In an alternative universe, Lana will reveal that she was an American spy and drop the fake Russian accent. She'd then manage a heel Roman Reigns. I don't think Rusev needs her but Reigns could benefit from Lana.


----------



## DoubtGin (Nov 24, 2013)

:lmao


----------



## sbzero546 (Aug 19, 2015)

Meh am still on last weeks Raw. Man I cant even finish an episode of raw in one day


----------



## Asmodeus (Oct 9, 2013)

RAW was so bad. Everything written in the cheapest, laziest way. Jericho/Ambrose was a bright spot marred only by the submission move on the table, which makes no sense, threw me out of the match so bad I was actually laughing by the end at the drunks behind them yelling, "Come on, Brosey!"

Zayn, Rusev, Lana was a waste. Why is Lana a hooker now? Depressing to see talented performers doing that shit.

AJ/Sheamus was good, but a little off. I think they can have better matches when they've worked together a bit.

Usos/Roman/Gallows&Anderson was so terrible in every aspect. Roman/Del Rio was typical Roman Del Rio in that it was dreadful, they don't like working together and it shows. I was astounded at the ending. I was getting a bad feeling throughout the show that that's what it was going to be and sure enough. Ooops! It was all a big mistake! Here, I'll end this sadness right now:

Roman can write AJ a note and stick it in his locker before school starts.

Dear AJ,

Were you with those mean bullies that hit me yesterday? 

My Nan, who actually has a TV, said she thinks you weren't and I hit you first.

If you were, I want all my Transformers back and I'm not speaking to you for two whole weeks.

If not, we can still be friends and you can sleepover on Friday. Dad said we could sleep in the tent in the backyard and make S'Mores!

Your (maybe) friend,

Roman

P.S. I hope I didn't hurt your teeth. Do you wear dentures?


----------



## Mr. WrestleMania (Oct 16, 2012)

Empress said:


> In an alternative universe, Lana will reveal that she was an American spy and drop the fake Russian accent. She'd then manage a heel Roman Reigns.

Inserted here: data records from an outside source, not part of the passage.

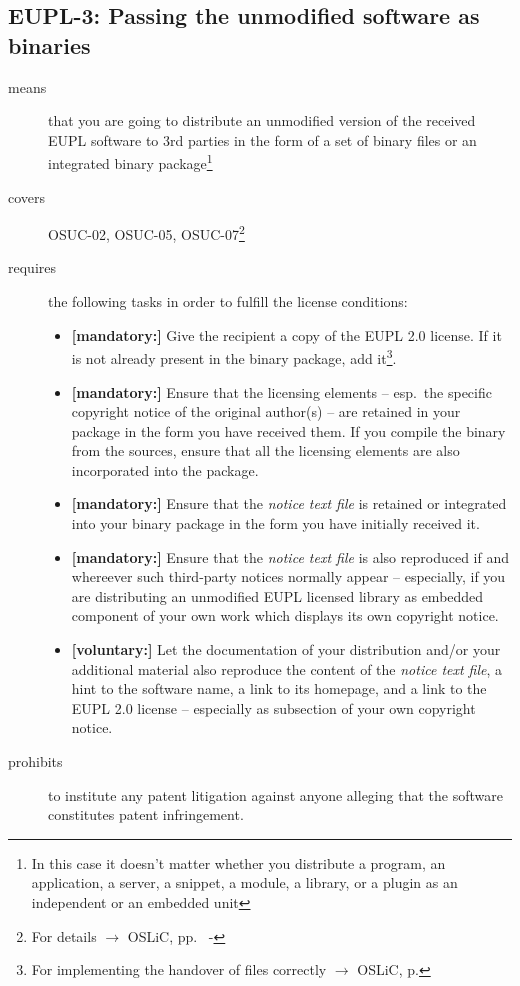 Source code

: \subsection{EUPL-3: Passing the unmodified software as binaries} 

\begin{description}
\item[means] that you are going to distribute an unmodified version of the
received EUPL software to 3rd parties in the form of a set of binary files or an
integrated bi\-na\-ry package\footnote{In this case it doesn't matter
whether you  distribute a program, an application, a server, a snippet, a
module, a library, or a plugin as an independent or an embedded unit}

\item[covers] OSUC-02, OSUC-05, OSUC-07\footnote{For details $\rightarrow$ OSLiC, pp.\
\pageref{OSUC-02-DEF} - \pageref{OSUC-07-DEF}}

\item[requires] the following tasks in order to fulfill the license conditions:
\begin{itemize}
  \item \textbf{[mandatory:]} Give the recipient a copy of the EUPL 2.0
  license. If it is not already present in the binary package, add
  it\footnote{For implementing the handover of files correctly $\rightarrow$
  OSLiC, p. \pageref{DistributingFilesHint}}.
  
  \item \textbf{[mandatory:]} Ensure that the licensing elements -- esp.\ the
  specific copyright notice of the original author(s) -- are retained in your
  package in the form you have received them. If you compile the binary from the
  sources, ensure that all the licensing elements are also incorporated into the
  package.
  \item \textbf{[mandatory:]} Ensure that the \emph{notice text file} is
  retained or integrated into your binary package in the form you have initially
  received
  it.
  \item \textbf{[mandatory:]} Ensure that the \emph{notice text file} is also
  reproduced if and whereever such third-party notices normally appear --
  especially, if you are distributing an unmodified EUPL licensed library as
  embedded component of your own work which displays its own copyright notice.
  
  \item \textbf{[voluntary:]} Let the documentation of your distribution and/or
  your additional material also reproduce the content of the \emph{notice text
  file}, a hint to the software name, a link to its homepage, and a link to the
  EUPL 2.0 license -- especially as subsection of your own copyright notice.
\end{itemize}

\item[prohibits] to institute any patent litigation against anyone alleging that
the software constitutes patent infringement.

\end{description}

I don't think Rusev needs her but Reigns could benefit from Lana.


Why is everything about Reigns?

:lol


----------



## Empress (Jun 24, 2014)

DoubtGin said:


> :lmao


:lmao

A live masturbation celebration? Reigns looks like he just hit that sweet spot. Unless I just have a dirty mind.


----------



## Empress (Jun 24, 2014)

ShowStopper said:


> Why is everything about Reigns?
> 
> :lol




I mentioned Reigns because @Donnie thinks Reigns/Lana could be a money feud. I do as well. I didn't quote him because his post was ahead of mine. 

If they get put into an angle, Lana can turn on Rusev and reveal that she's been a spy this entire time. But now she wants the power that comes with being a champ.

I'm not sure who else Lana works with on the roster. Maybe a heel Seth Rollins.


----------



## Mr. WrestleMania (Oct 16, 2012)

Restomaniac said:


> Yeah it's been just on in the background today, I've made a pie, I've washed the dishes, I've vacuumed, I've read some of my book, etc. It's just something I put on just to get it off my sky box.


I hear you. Really boring episode. Boring from the top spot down to the bottom. Everything trickles down from the top.


----------



## Restomaniac (Oct 31, 2014)

ShowStopper said:


> AND THERE GOES THE REIGNS HEEL TURN.
> 
> :ha


Yep we are back to utterly confusing the living piss out of the viewing public.


----------



## Mr. WrestleMania (Oct 16, 2012)

Restomaniac said:


> Yep we are back to utterly confusing the living piss out of the viewing public.


2 years and running. Time to give it up.


----------



## Blade Runner (Jan 24, 2012)

​


Empress said:


> :lmao
> 
> A live masturbation celebration? Reigns looks like he just hit that sweet spot. Unless I just have a dirty mind.


PLEASE don't sig that one Empress :lmao


----------



## krtgolfing (Nov 2, 2015)

At least we didn't get " I'm not a good guy, I'm not a bad guy, I'm the guy" this week! Think of the positives!


----------



## Restomaniac (Oct 31, 2014)

ShowStopper said:


> 2 years and running. Time to give it up.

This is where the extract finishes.